Gamestop Revolution

Imlisanen Jamir

Internet revolutions have always been fascinating, and the recent financial bloodbath on Wall Street caused by a forum on reddit was one of the most intriguing in recent history.

Last week, a bunch of amateur traders made Wall Street’s finest look like idiots. Complicated for most of us not savvy with how stock trading works, the incidents of last week can be summed up as a result of a rag tag bunch of individuals heeding to the call in a reddit forum to spike up the shares of a nearly defunct retail game outlet chain in an absurdist pursuit of mirth.

From January 25 through January 29, these redditors (retail investors) sent shares in GameStop Corp up 500%, and sent many others skyrocketing too. In three days, many of these stocks gained more than most do in a decade. The hedge funds on the other side of these bets lost billions.

The losses and gains just kept growing but more than that battle lines have been drawn.

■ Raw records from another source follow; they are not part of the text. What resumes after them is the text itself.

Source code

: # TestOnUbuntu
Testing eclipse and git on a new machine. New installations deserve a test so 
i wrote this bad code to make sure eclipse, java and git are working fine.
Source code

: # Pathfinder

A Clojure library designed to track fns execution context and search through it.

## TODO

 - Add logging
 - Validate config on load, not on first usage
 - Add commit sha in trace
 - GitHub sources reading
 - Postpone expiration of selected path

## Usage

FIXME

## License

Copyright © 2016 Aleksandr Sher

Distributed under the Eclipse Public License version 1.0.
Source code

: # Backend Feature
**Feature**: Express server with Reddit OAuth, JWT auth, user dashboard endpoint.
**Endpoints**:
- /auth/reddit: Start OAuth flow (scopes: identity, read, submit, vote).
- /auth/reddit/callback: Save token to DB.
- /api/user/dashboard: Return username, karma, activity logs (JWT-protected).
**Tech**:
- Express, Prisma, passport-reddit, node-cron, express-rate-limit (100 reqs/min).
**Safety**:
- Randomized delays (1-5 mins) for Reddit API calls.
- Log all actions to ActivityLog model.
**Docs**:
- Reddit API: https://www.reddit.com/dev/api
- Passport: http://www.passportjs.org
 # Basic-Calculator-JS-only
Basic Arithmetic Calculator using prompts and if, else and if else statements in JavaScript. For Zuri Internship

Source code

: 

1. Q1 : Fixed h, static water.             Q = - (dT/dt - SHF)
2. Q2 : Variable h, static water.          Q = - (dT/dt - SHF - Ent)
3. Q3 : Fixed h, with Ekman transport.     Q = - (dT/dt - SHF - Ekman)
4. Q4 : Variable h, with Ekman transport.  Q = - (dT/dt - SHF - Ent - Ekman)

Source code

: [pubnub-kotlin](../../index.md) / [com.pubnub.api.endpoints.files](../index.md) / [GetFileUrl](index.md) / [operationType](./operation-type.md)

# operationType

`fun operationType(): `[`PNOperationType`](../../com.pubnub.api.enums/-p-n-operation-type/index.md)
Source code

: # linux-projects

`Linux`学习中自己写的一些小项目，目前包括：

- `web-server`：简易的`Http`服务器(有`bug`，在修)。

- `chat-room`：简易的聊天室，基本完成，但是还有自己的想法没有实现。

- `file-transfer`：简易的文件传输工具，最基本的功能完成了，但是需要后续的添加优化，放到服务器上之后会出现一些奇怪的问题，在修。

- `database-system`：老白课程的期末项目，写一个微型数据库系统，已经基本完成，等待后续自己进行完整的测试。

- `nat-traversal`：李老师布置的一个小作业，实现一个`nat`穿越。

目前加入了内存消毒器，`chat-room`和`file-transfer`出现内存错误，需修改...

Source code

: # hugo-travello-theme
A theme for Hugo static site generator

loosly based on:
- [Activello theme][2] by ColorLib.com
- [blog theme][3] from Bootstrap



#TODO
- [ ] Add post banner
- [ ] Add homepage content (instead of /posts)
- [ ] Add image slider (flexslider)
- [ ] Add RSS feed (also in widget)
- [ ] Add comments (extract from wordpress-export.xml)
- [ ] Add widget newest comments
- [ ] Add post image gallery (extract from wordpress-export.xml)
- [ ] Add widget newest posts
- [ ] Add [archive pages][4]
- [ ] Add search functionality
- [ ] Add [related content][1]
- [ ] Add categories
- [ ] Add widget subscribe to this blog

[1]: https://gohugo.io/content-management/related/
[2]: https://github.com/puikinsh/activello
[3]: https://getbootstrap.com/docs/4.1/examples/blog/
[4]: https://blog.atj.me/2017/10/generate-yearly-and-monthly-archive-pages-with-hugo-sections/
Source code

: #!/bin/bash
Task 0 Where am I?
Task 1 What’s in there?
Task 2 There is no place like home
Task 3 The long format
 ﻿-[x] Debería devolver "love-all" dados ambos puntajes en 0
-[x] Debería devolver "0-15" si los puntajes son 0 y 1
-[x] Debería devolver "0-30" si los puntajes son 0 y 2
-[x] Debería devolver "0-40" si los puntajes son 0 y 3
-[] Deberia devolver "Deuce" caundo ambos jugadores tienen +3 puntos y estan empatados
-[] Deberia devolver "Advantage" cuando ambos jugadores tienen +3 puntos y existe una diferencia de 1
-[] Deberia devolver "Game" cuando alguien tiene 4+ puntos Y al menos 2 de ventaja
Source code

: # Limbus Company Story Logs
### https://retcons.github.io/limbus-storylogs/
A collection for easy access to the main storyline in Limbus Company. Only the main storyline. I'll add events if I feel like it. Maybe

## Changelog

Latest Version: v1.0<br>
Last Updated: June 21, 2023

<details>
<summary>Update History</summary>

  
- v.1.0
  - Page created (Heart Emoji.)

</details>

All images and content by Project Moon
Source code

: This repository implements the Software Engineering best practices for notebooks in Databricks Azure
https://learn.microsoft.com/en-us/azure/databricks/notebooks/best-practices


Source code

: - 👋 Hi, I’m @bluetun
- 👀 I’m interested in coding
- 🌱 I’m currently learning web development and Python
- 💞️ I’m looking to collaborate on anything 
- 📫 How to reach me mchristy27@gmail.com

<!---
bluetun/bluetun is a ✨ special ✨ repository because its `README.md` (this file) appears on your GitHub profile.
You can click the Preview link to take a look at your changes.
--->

A retail investor is a casual participant in the market. It's often used in financial circles especially as a pejorative and it typically refers to individuals who operate on mobile apps or widely accessible brokers. Effectively it's someone who puts their own money into the market and trades on their own behalf. They don't use a major fund; they aren't using other people's money. They aren't an expert and they're just taking some of their own paycheck or their savings and making their own decisions.

Major financial institutions do not view retail investors with respect or even basic human decency honestly. To large institutions, individual retail investors are a threat, a nuisance, a group of idiots who should not be allowed to operate and the sentiment has been focused on ridicule and dismissal of them.

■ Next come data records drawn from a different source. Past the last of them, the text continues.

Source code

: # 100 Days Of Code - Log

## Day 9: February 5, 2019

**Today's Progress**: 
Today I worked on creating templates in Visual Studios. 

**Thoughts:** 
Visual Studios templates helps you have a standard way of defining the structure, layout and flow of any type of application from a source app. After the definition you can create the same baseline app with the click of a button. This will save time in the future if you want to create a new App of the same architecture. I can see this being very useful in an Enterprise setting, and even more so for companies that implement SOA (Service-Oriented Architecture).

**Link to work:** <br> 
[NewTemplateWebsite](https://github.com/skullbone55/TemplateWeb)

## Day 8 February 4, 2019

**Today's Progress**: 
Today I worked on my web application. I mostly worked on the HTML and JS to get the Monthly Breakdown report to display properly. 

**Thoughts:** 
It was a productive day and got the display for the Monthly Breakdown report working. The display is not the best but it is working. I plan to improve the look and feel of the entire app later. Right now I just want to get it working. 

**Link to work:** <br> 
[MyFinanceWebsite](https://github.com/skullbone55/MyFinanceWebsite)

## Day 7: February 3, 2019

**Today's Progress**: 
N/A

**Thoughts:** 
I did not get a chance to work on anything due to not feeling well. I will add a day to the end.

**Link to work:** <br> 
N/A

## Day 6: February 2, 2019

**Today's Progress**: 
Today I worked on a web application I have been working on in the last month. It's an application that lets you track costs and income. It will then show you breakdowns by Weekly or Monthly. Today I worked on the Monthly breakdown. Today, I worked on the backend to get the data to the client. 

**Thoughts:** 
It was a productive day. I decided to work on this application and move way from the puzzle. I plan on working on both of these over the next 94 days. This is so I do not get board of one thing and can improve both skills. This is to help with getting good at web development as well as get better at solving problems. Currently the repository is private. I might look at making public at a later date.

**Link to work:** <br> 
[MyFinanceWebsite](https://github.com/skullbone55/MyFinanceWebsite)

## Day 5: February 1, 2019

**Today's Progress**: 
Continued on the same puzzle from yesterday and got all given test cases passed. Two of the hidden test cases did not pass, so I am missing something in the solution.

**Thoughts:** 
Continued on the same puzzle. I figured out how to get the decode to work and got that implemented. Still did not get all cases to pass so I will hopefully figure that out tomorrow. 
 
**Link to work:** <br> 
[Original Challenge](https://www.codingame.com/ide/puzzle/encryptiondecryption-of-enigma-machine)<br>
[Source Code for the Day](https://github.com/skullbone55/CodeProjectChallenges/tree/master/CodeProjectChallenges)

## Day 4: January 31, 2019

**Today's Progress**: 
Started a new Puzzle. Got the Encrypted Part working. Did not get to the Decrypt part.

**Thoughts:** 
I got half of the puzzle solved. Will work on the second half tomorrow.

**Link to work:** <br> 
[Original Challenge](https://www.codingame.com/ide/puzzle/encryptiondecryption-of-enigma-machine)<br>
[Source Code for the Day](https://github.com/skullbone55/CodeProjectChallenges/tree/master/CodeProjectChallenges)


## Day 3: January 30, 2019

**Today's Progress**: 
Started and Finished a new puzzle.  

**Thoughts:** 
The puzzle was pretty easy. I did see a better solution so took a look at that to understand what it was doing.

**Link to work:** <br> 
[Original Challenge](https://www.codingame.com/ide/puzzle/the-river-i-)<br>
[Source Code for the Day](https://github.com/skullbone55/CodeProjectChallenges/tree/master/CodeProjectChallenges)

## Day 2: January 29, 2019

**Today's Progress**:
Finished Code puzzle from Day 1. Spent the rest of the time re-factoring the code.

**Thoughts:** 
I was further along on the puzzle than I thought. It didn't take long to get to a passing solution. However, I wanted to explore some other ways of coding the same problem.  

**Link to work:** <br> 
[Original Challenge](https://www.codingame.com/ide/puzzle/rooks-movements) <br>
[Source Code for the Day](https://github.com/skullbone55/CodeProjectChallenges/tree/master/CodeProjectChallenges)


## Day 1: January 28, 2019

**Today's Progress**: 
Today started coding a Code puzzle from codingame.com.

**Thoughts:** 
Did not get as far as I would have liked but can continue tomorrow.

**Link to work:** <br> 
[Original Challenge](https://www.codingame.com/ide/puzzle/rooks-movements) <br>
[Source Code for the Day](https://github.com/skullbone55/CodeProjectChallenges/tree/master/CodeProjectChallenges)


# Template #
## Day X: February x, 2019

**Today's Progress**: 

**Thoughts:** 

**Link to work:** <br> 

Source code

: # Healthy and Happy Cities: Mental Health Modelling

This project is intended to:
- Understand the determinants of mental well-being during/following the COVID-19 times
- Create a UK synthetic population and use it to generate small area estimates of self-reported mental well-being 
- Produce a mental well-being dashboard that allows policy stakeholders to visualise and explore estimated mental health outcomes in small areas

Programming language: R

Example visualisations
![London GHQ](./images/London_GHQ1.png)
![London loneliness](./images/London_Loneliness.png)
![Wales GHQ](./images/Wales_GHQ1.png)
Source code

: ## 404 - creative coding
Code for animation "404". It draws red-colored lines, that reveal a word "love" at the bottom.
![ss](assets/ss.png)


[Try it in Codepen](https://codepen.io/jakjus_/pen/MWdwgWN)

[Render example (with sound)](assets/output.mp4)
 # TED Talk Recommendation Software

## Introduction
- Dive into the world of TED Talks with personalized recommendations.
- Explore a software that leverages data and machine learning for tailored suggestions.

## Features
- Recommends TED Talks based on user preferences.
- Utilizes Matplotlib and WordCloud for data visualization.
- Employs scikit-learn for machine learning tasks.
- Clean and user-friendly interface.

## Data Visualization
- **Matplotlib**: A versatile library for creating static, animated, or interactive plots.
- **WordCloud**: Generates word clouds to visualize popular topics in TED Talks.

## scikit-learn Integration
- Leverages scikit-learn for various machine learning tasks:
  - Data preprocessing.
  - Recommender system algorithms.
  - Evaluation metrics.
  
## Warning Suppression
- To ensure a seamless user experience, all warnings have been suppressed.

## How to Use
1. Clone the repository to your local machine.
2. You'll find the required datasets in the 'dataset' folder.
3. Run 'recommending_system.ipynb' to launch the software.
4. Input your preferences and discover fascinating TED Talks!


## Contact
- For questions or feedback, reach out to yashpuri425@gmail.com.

The current world is a compression chamber of anger right now; anger at the system, the pandemic, the policies, the politics; and more than that, the reality of classes in upward mobility. There is deep disdain for the financial infrastructure that crushes most of us every single day in one way or another.

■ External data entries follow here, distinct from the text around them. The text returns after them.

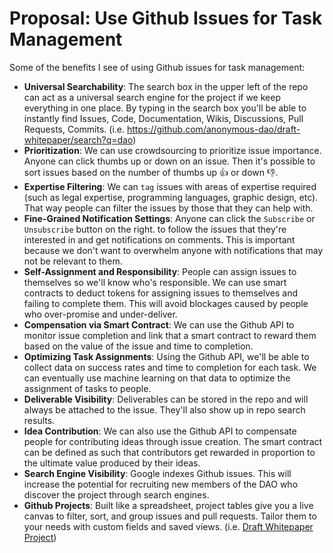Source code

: # Proposal: Use Github Issues for Task Management

Some of the benefits I see of using Github issues for task management:

- **Universal Searchability**: The search box in the upper left of the repo can act as a universal search engine for the project if we keep everything in one place. By typing in the search box you'll be able to instantly find Issues, Code, Documentation, Wikis, Discussions, Pull Requests, Commits. (i.e. https://github.com/anonymous-dao/draft-whitepaper/search?q=dao)
- **Prioritization**: We can use crowdsourcing to prioritize issue importance. Anyone can click thumbs up or down on an issue.  Then it's possible to sort issues based on the number of thumbs up 👍 or down 👎.
- **Expertise Filtering**: We can `tag` issues with areas of expertise required  (such as legal expertise, programming languages, graphic design, etc).   That way people can filter the issues by those that they can help with.
- **Fine-Grained Notification Settings**: Anyone can click the `Subscribe` or `Unsubscribe` button on the right. to follow the issues that they're interested in and get notifications on comments.  This is important because we don't want to overwhelm anyone with notifications that may not be relevant to them.
- **Self-Assignment and Responsibility**: People can assign issues to themselves so we'll know who's responsible. We
  can use smart contracts to deduct tokens for assigning issues to themselves and failing to complete them.  This
  will avoid blockages caused by people who over-promise and under-deliver.
- **Compensation via Smart Contract**: We can use the Github API to monitor issue completion and link that a smart
  contract to reward them based on the value of the issue and time to completion.
- **Optimizing Task Assignments**: Using the Github API, we'll be able to collect data on success rates and time to
  completion for each task.  We can eventually use machine learning on that data to optimize the assignment of tasks to
  people.
- **Deliverable Visibility**: Deliverables can be stored in the repo and will always be attached to the
  issue.  They'll also show up in repo search results.
- **Idea Contribution**: We can also use the Github API to compensate people for contributing ideas through issue
  creation. The smart contract can be defined as such that contributors get rewarded in proportion to the ultimate
  value produced by their ideas.
- **Search Engine Visibility**: Google indexes Github issues. This will increase the potential for recruiting new
  members of the DAO who discover the project through search engines.
- **Github Projects**: Built like a spreadsheet, project tables give you a live canvas to filter, sort, and group issues and pull requests. Tailor them to your needs with custom fields and saved views. (i.e. [Draft Whitepaper Project](https://github.com/orgs/anonymous-dao/projects/1))
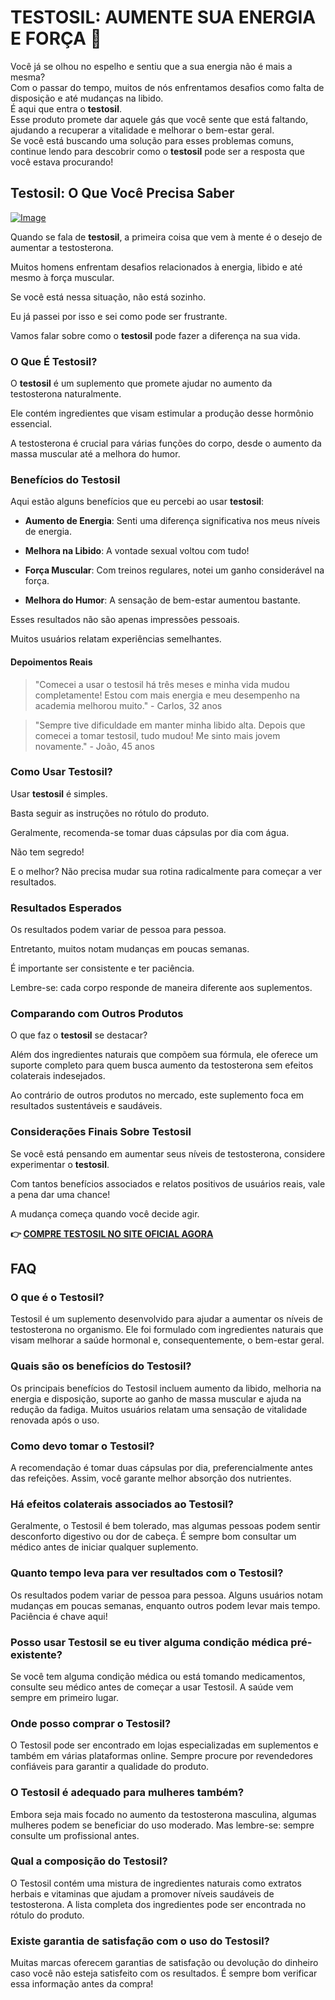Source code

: # TESTOSIL: AUMENTE SUA ENERGIA E FORÇA 💪

Você já se olhou no espelho e sentiu que a sua energia não é mais a mesma?  
Com o passar do tempo, muitos de nós enfrentamos desafios como falta de disposição e até mudanças na libido.  
É aqui que entra o **testosil**.  
Esse produto promete dar aquele gás que você sente que está faltando, ajudando a recuperar a vitalidade e melhorar o bem-estar geral.  
Se você está buscando uma solução para esses problemas comuns, continue lendo para descobrir como o **testosil** pode ser a resposta que você estava procurando!

## Testosil: O Que Você Precisa Saber

[![Image](https://www2.sellhealth.com/258/testosil_3c_1.png)](https://gchaffi.com/zCRoQDBr)

Quando se fala de **testosil**, a primeira coisa que vem à mente é o desejo de aumentar a testosterona. 

Muitos homens enfrentam desafios relacionados à energia, libido e até mesmo à força muscular.

Se você está nessa situação, não está sozinho.

Eu já passei por isso e sei como pode ser frustrante.

Vamos falar sobre como o **testosil** pode fazer a diferença na sua vida.

### O Que É Testosil?

O **testosil** é um suplemento que promete ajudar no aumento da testosterona naturalmente. 

Ele contém ingredientes que visam estimular a produção desse hormônio essencial. 

A testosterona é crucial para várias funções do corpo, desde o aumento da massa muscular até a melhora do humor.

### Benefícios do Testosil

Aqui estão alguns benefícios que eu percebi ao usar **testosil**:

- **Aumento de Energia**: Senti uma diferença significativa nos meus níveis de energia.
  
- **Melhora na Libido**: A vontade sexual voltou com tudo!
  
- **Força Muscular**: Com treinos regulares, notei um ganho considerável na força.
  
- **Melhora do Humor**: A sensação de bem-estar aumentou bastante.

Esses resultados não são apenas impressões pessoais. 

Muitos usuários relatam experiências semelhantes.

#### Depoimentos Reais

> "Comecei a usar o testosil há três meses e minha vida mudou completamente! Estou com mais energia e meu desempenho na academia melhorou muito." - Carlos, 32 anos

> "Sempre tive dificuldade em manter minha libido alta. Depois que comecei a tomar testosil, tudo mudou! Me sinto mais jovem novamente." - João, 45 anos

### Como Usar Testosil?

Usar **testosil** é simples. 

Basta seguir as instruções no rótulo do produto. 

Geralmente, recomenda-se tomar duas cápsulas por dia com água.

Não tem segredo!

E o melhor? Não precisa mudar sua rotina radicalmente para começar a ver resultados.

### Resultados Esperados

Os resultados podem variar de pessoa para pessoa. 

Entretanto, muitos notam mudanças em poucas semanas. 

É importante ser consistente e ter paciência.

Lembre-se: cada corpo responde de maneira diferente aos suplementos.

### Comparando com Outros Produtos

O que faz o **testosil** se destacar? 

Além dos ingredientes naturais que compõem sua fórmula, ele oferece um suporte completo para quem busca aumento da testosterona sem efeitos colaterais indesejados.

Ao contrário de outros produtos no mercado, este suplemento foca em resultados sustentáveis e saudáveis.

### Considerações Finais Sobre Testosil

Se você está pensando em aumentar seus níveis de testosterona, considere experimentar o **testosil**. 

Com tantos benefícios associados e relatos positivos de usuários reais, vale a pena dar uma chance!

A mudança começa quando você decide agir.



**👉 [COMPRE TESTOSIL NO SITE OFICIAL AGORA](https://gchaffi.com/zCRoQDBr)**

## FAQ

### O que é o Testosil?
Testosil é um suplemento desenvolvido para ajudar a aumentar os níveis de testosterona no organismo. Ele foi formulado com ingredientes naturais que visam melhorar a saúde hormonal e, consequentemente, o bem-estar geral.

### Quais são os benefícios do Testosil?
Os principais benefícios do Testosil incluem aumento da libido, melhoria na energia e disposição, suporte ao ganho de massa muscular e ajuda na redução da fadiga. Muitos usuários relatam uma sensação de vitalidade renovada após o uso.

### Como devo tomar o Testosil?
A recomendação é tomar duas cápsulas por dia, preferencialmente antes das refeições. Assim, você garante melhor absorção dos nutrientes.

### Há efeitos colaterais associados ao Testosil?
Geralmente, o Testosil é bem tolerado, mas algumas pessoas podem sentir desconforto digestivo ou dor de cabeça. É sempre bom consultar um médico antes de iniciar qualquer suplemento.

### Quanto tempo leva para ver resultados com o Testosil?
Os resultados podem variar de pessoa para pessoa. Alguns usuários notam mudanças em poucas semanas, enquanto outros podem levar mais tempo. Paciência é chave aqui!

### Posso usar Testosil se eu tiver alguma condição médica pré-existente?
Se você tem alguma condição médica ou está tomando medicamentos, consulte seu médico antes de começar a usar Testosil. A saúde vem sempre em primeiro lugar.

### Onde posso comprar o Testosil?
O Testosil pode ser encontrado em lojas especializadas em suplementos e também em várias plataformas online. Sempre procure por revendedores confiáveis para garantir a qualidade do produto.

### O Testosil é adequado para mulheres também?
Embora seja mais focado no aumento da testosterona masculina, algumas mulheres podem se beneficiar do uso moderado. Mas lembre-se: sempre consulte um profissional antes.

### Qual a composição do Testosil?
O Testosil contém uma mistura de ingredientes naturais como extratos herbais e vitaminas que ajudam a promover níveis saudáveis de testosterona. A lista completa dos ingredientes pode ser encontrada no rótulo do produto.

### Existe garantia de satisfação com o uso do Testosil?
Muitas marcas oferecem garantias de satisfação ou devolução do dinheiro caso você não esteja satisfeito com os resultados. É sempre bom verificar essa informação antes da compra!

And in an age coated with heightened political as well as civil unrest, the idea of class warfare being personified in one fell swoop while hedge funds and major financial institutions bleed out on the concrete is finding traction.

What started as a reddit forum on the front lines of a somewhat savvy financial play is rapidly becoming a moment in history where retail investors inflict maximum damage on Wall Street. This is being done deliberately, even recklessly, simply for the sake of sending a message.